Problem:
I need each line of the entries below that includes the string "JavaScript".

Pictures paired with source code
==========

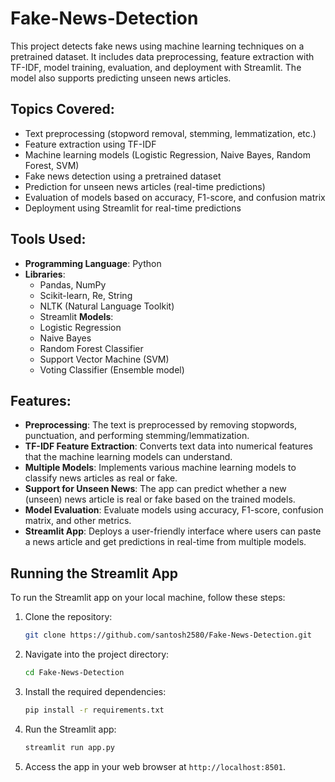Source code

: # Fake-News-Detection

This project detects fake news using machine learning techniques on a pretrained dataset. It includes data preprocessing, feature extraction with TF-IDF, model training, evaluation, and deployment with Streamlit. The model also supports predicting unseen news articles.

## Topics Covered:
- Text preprocessing (stopword removal, stemming, lemmatization, etc.)
- Feature extraction using TF-IDF
- Machine learning models (Logistic Regression, Naive Bayes, Random Forest, SVM)
- Fake news detection using a pretrained dataset
- Prediction for unseen news articles (real-time predictions)
- Evaluation of models based on accuracy, F1-score, and confusion matrix
- Deployment using Streamlit for real-time predictions

## Tools Used:
- **Programming Language**: Python
- **Libraries**:
  - Pandas, NumPy
  - Scikit-learn, Re, String
  - NLTK (Natural Language Toolkit)
  - Streamlit
  **Models**:
  - Logistic Regression
  - Naive Bayes
  - Random Forest Classifier
  - Support Vector Machine (SVM)
  - Voting Classifier (Ensemble model)

## Features:
- **Preprocessing**: The text is preprocessed by removing stopwords, punctuation, and performing stemming/lemmatization.
- **TF-IDF Feature Extraction**: Converts text data into numerical features that the machine learning models can understand.
- **Multiple Models**: Implements various machine learning models to classify news articles as real or fake.
- **Support for Unseen News**: The app can predict whether a new (unseen) news article is real or fake based on the trained models.
- **Model Evaluation**: Evaluate models using accuracy, F1-score, confusion matrix, and other metrics.
- **Streamlit App**: Deploys a user-friendly interface where users can paste a news article and get predictions in real-time from multiple models.

## Running the Streamlit App

To run the Streamlit app on your local machine, follow these steps:

1. Clone the repository:

    ```bash
    git clone https://github.com/santosh2580/Fake-News-Detection.git
    ```

2. Navigate into the project directory:

    ```bash
    cd Fake-News-Detection
    ```

3. Install the required dependencies:

    ```bash
    pip install -r requirements.txt
    ```

4. Run the Streamlit app:

    ```bash
    streamlit run app.py
    ```

5. Access the app in your web browser at `http://localhost:8501`.

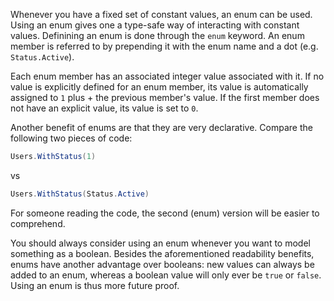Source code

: Whenever you have a fixed set of constant values, an enum can be used. Using an enum gives one a type-safe way of interacting with constant values. Definining an enum is done through the `enum` keyword. An enum member is referred to by prepending it with the enum name and a dot (e.g. `Status.Active`).

Each enum member has an associated integer value associated with it. If no value is explicitly defined for an enum member, its value is automatically assigned to `1` plus + the previous member's value. If the first member does not have an explicit value, its value is set to `0`.

Another benefit of enums are that they are very declarative. Compare the following two pieces of code:

```csharp
Users.WithStatus(1)
```

vs

```csharp
Users.WithStatus(Status.Active)
```

For someone reading the code, the second (enum) version will be easier to comprehend.

You should always consider using an enum whenever you want to model something as a boolean. Besides the aforementioned readability benefits, enums have another advantage over booleans: new values can always be added to an enum, whereas a boolean value will only ever be `true` or `false`. Using an enum is thus more future proof.
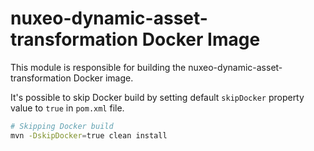 # nuxeo-dynamic-asset-transformation Docker Image

This module is responsible for building the nuxeo-dynamic-asset-transformation Docker image.


It's possible to skip Docker build by setting default `skipDocker` property value to `true` in `pom.xml` file.

```bash
# Skipping Docker build
mvn -DskipDocker=true clean install
```
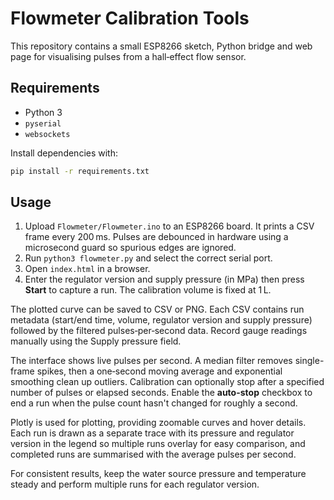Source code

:# Flowmeter Calibration Tools

This repository contains a small ESP8266 sketch, Python bridge and web page
for visualising pulses from a hall‑effect flow sensor.

## Requirements

* Python 3
* `pyserial`
* `websockets`

Install dependencies with:

```bash
pip install -r requirements.txt
```

## Usage

1. Upload `Flowmeter/Flowmeter.ino` to an ESP8266 board. It prints a CSV frame
   every 200 ms. Pulses are debounced in hardware using a microsecond guard so
   spurious edges are ignored.
2. Run `python3 flowmeter.py` and select the correct serial port.
3. Open `index.html` in a browser.
4. Enter the regulator version and supply pressure (in MPa) then press
   **Start** to capture a run. The calibration volume is fixed at 1 L.

The plotted curve can be saved to CSV or PNG. Each CSV contains run metadata
(start/end time, volume, regulator version and supply pressure) followed by
the filtered pulses‑per‑second data. Record gauge readings manually using the
Supply pressure field.

The interface shows live pulses per second. A median filter removes single-frame
spikes, then a one‑second moving average and exponential smoothing clean up
outliers. Calibration can optionally stop after a specified number of pulses or
elapsed seconds. Enable the **auto-stop** checkbox to end a run when the pulse
count hasn't changed for roughly a second.

Plotly is used for plotting, providing zoomable curves and hover details. Each
run is drawn as a separate trace with its pressure and regulator version in the
legend so multiple runs overlay for easy comparison, and completed runs are
summarised with the average pulses per second.

For consistent results, keep the water source pressure and temperature steady
and perform multiple runs for each regulator version.
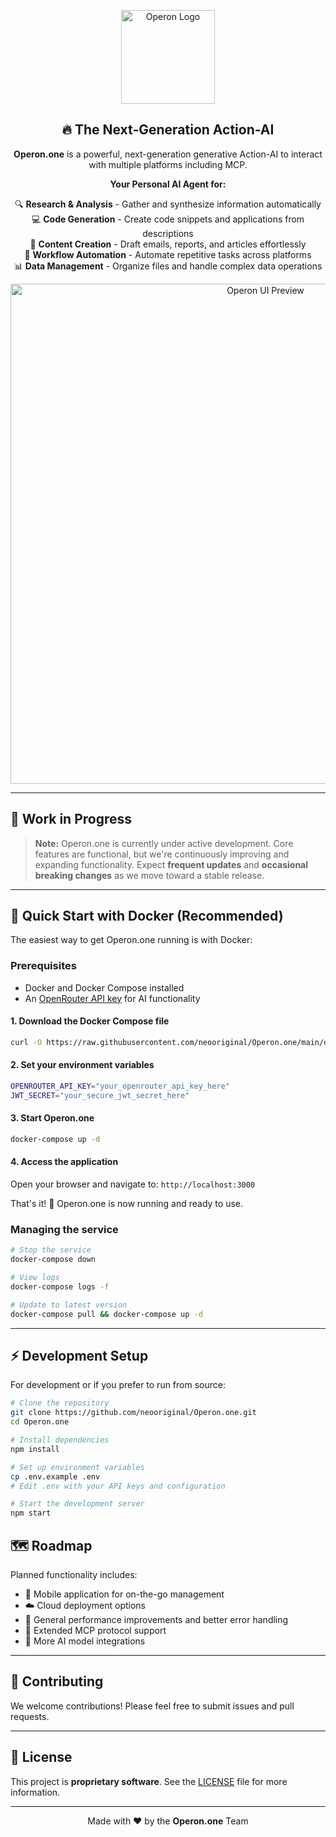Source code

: <p align="center">
  <img src="https://github.com/user-attachments/assets/dab2bc2d-bc0d-4122-a68a-a6a770dc0b8a" alt="Operon Logo" width="150"/>
</p> 

<h2 align="center">🔥 The Next-Generation Action-AI</h2>

<p align="center">
  <strong>Operon.one</strong> is a powerful, next-generation generative Action-AI to interact with multiple platforms including MCP.
</p>

<p align="center">
  <strong>Your Personal AI Agent for:</strong>
</p>

<p align="center">
  🔍 <strong>Research & Analysis</strong> - Gather and synthesize information automatically<br>
  💻 <strong>Code Generation</strong> - Create code snippets and applications from descriptions<br>
  📝 <strong>Content Creation</strong> - Draft emails, reports, and articles effortlessly<br>
  🔄 <strong>Workflow Automation</strong> - Automate repetitive tasks across platforms<br>
  📊 <strong>Data Management</strong> - Organize files and handle complex data operations
</p>

<p align="center">
  <img src="https://github.com/user-attachments/assets/c5b1cb77-f0f6-4eed-8116-b9fe64b48cc1" alt="Operon UI Preview" width="800"/>
</p>

---

## 🚧 Work in Progress

> **Note:** Operon.one is currently under active development.
> Core features are functional, but we're continuously improving and expanding functionality.
> Expect **frequent updates** and **occasional breaking changes** as we move toward a stable release.

---

## 🚀 Quick Start with Docker (Recommended)

The easiest way to get Operon.one running is with Docker:

### Prerequisites
- Docker and Docker Compose installed
- An [OpenRouter API key](https://openrouter.ai/) for AI functionality

#### 1. Download the Docker Compose file
```bash
curl -O https://raw.githubusercontent.com/neooriginal/Operon.one/main/docker-compose.yml
```

#### 2. Set your environment variables
```bash
OPENROUTER_API_KEY="your_openrouter_api_key_here"
JWT_SECRET="your_secure_jwt_secret_here"
```

#### 3. Start Operon.one
```bash
docker-compose up -d
```

#### 4. Access the application
Open your browser and navigate to: `http://localhost:3000`

That's it! 🎉 Operon.one is now running and ready to use.

### Managing the service
```bash
# Stop the service
docker-compose down

# View logs
docker-compose logs -f

# Update to latest version
docker-compose pull && docker-compose up -d
```

---

## ⚡ Development Setup

For development or if you prefer to run from source:

```bash
# Clone the repository
git clone https://github.com/neooriginal/Operon.one.git
cd Operon.one

# Install dependencies
npm install

# Set up environment variables
cp .env.example .env
# Edit .env with your API keys and configuration

# Start the development server
npm start
```

## 🗺️ Roadmap

Planned functionality includes:

- 📱 Mobile application for on-the-go management
- ☁️ Cloud deployment options
- 🚀 General performance improvements and better error handling
- 🔌 Extended MCP protocol support
- 🤖 More AI model integrations

---

## 🤝 Contributing

We welcome contributions! Please feel free to submit issues and pull requests.

---

## 📜 License

This project is **proprietary software**.
See the [LICENSE](LICENSE) file for more information.

---

<p align="center">
  Made with ❤️ by the <strong>Operon.one</strong> Team
</p>
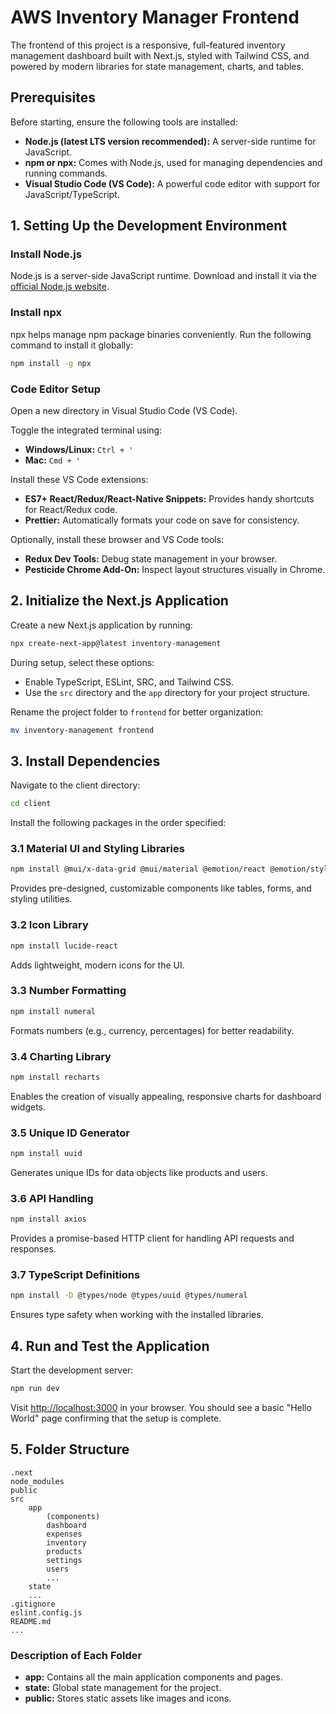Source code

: # AWS Inventory Manager Frontend

The frontend of this project is a responsive, full-featured inventory management dashboard built with Next.js, styled with Tailwind CSS, and powered by modern libraries for state management, charts, and tables.

## Prerequisites

Before starting, ensure the following tools are installed:

- **Node.js (latest LTS version recommended):** A server-side runtime for JavaScript.
- **npm or npx:** Comes with Node.js, used for managing dependencies and running commands.
- **Visual Studio Code (VS Code):** A powerful code editor with support for JavaScript/TypeScript.

## 1. Setting Up the Development Environment

### Install Node.js

Node.js is a server-side JavaScript runtime. Download and install it via the [official Node.js website](https://nodejs.org/).

### Install npx

npx helps manage npm package binaries conveniently. Run the following command to install it globally:

```bash
npm install -g npx
```

### Code Editor Setup

Open a new directory in Visual Studio Code (VS Code).

Toggle the integrated terminal using:

- **Windows/Linux:** `Ctrl + '` 
- **Mac:** `Cmd + '`

Install these VS Code extensions:

- **ES7+ React/Redux/React-Native Snippets:** Provides handy shortcuts for React/Redux code.
- **Prettier:** Automatically formats your code on save for consistency.

Optionally, install these browser and VS Code tools:

- **Redux Dev Tools:** Debug state management in your browser.
- **Pesticide Chrome Add-On:** Inspect layout structures visually in Chrome.

## 2. Initialize the Next.js Application

Create a new Next.js application by running:

```bash
npx create-next-app@latest inventory-management
```

During setup, select these options:

- Enable TypeScript, ESLint, SRC, and Tailwind CSS.
- Use the `src` directory and the `app` directory for your project structure.

Rename the project folder to `frontend` for better organization:

```bash
mv inventory-management frontend
```

## 3. Install Dependencies

Navigate to the client directory:

```bash
cd client
```

Install the following packages in the order specified:

### 3.1 Material UI and Styling Libraries

```bash
npm install @mui/x-data-grid @mui/material @emotion/react @emotion/styled
```

Provides pre-designed, customizable components like tables, forms, and styling utilities.

### 3.2 Icon Library

```bash
npm install lucide-react
```

Adds lightweight, modern icons for the UI.

### 3.3 Number Formatting

```bash
npm install numeral
```

Formats numbers (e.g., currency, percentages) for better readability.

### 3.4 Charting Library

```bash
npm install recharts
```

Enables the creation of visually appealing, responsive charts for dashboard widgets.

### 3.5 Unique ID Generator

```bash
npm install uuid
```

Generates unique IDs for data objects like products and users.

### 3.6 API Handling

```bash
npm install axios
```

Provides a promise-based HTTP client for handling API requests and responses.

### 3.7 TypeScript Definitions

```bash
npm install -D @types/node @types/uuid @types/numeral
```

Ensures type safety when working with the installed libraries.

## 4. Run and Test the Application

Start the development server:

```bash
npm run dev
```

Visit [http://localhost:3000](http://localhost:3000) in your browser. You should see a basic "Hello World" page confirming that the setup is complete.

## 5. Folder Structure

```
.next
node_modules
public
src
    app
        (components)
        dashboard
        expenses
        inventory
        products
        settings
        users
        ...
    state
    ...
.gitignore
eslint.config.js
README.md
...
```

### Description of Each Folder

- **app:** Contains all the main application components and pages.
- **state:** Global state management for the project.
- **public:** Stores static assets like images and icons.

==========

Response below:
- **Node.js (latest LTS version recommended):** A server-side runtime for JavaScript.
- **Visual Studio Code (VS Code):** A powerful code editor with support for JavaScript/TypeScript.
Node.js is a server-side JavaScript runtime. Download and install it via the [official Node.js website](https://nodejs.org/).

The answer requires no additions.